Gather each line of the entries below that includes "gifts".

..............................

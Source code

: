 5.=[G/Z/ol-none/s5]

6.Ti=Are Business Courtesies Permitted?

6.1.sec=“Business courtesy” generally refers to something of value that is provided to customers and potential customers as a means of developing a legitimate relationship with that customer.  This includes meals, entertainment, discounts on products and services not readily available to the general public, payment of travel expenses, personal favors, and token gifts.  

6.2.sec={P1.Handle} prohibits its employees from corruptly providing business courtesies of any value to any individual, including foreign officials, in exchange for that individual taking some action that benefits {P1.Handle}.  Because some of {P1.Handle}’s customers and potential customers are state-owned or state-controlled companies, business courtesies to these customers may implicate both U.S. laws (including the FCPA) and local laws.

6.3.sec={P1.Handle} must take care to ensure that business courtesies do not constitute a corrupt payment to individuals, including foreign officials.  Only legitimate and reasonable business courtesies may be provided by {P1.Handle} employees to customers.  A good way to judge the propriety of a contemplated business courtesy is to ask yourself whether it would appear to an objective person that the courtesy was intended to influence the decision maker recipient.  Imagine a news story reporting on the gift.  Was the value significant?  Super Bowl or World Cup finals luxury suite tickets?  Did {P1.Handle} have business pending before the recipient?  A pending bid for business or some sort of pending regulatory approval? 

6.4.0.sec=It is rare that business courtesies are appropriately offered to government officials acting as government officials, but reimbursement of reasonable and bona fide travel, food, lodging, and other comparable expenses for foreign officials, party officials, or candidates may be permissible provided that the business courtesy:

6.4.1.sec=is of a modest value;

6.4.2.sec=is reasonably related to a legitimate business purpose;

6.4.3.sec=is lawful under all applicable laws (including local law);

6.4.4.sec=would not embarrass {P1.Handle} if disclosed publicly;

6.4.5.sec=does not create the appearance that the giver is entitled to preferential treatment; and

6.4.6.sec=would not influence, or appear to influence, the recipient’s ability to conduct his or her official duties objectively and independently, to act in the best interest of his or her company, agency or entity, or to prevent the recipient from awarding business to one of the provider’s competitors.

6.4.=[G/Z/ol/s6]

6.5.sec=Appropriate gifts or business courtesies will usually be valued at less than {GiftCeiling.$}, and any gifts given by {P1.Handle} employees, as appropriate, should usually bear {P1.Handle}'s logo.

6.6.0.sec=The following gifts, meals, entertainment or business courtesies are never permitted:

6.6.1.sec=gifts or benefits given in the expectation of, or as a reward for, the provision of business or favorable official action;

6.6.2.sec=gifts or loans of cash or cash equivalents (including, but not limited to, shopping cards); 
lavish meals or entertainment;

..............................

## Exercise output
6.1.sec=“Business courtesy” generally refers to something of value that is provided to customers and potential customers as a means of developing a legitimate relationship with that customer.  This includes meals, entertainment, discounts on products and services not readily available to the general public, payment of travel expenses, personal favors, and token gifts.  
6.5.sec=Appropriate gifts or business courtesies will usually be valued at less than {GiftCeiling.$}, and any gifts given by {P1.Handle} employees, as appropriate, should usually bear {P1.Handle}'s logo.
6.6.0.sec=The following gifts, meals, entertainment or business courtesies are never permitted:
6.6.1.sec=gifts or benefits given in the expectation of, or as a reward for, the provision of business or favorable official action;
6.6.2.sec=gifts or loans of cash or cash equivalents (including, but not limited to, shopping cards); 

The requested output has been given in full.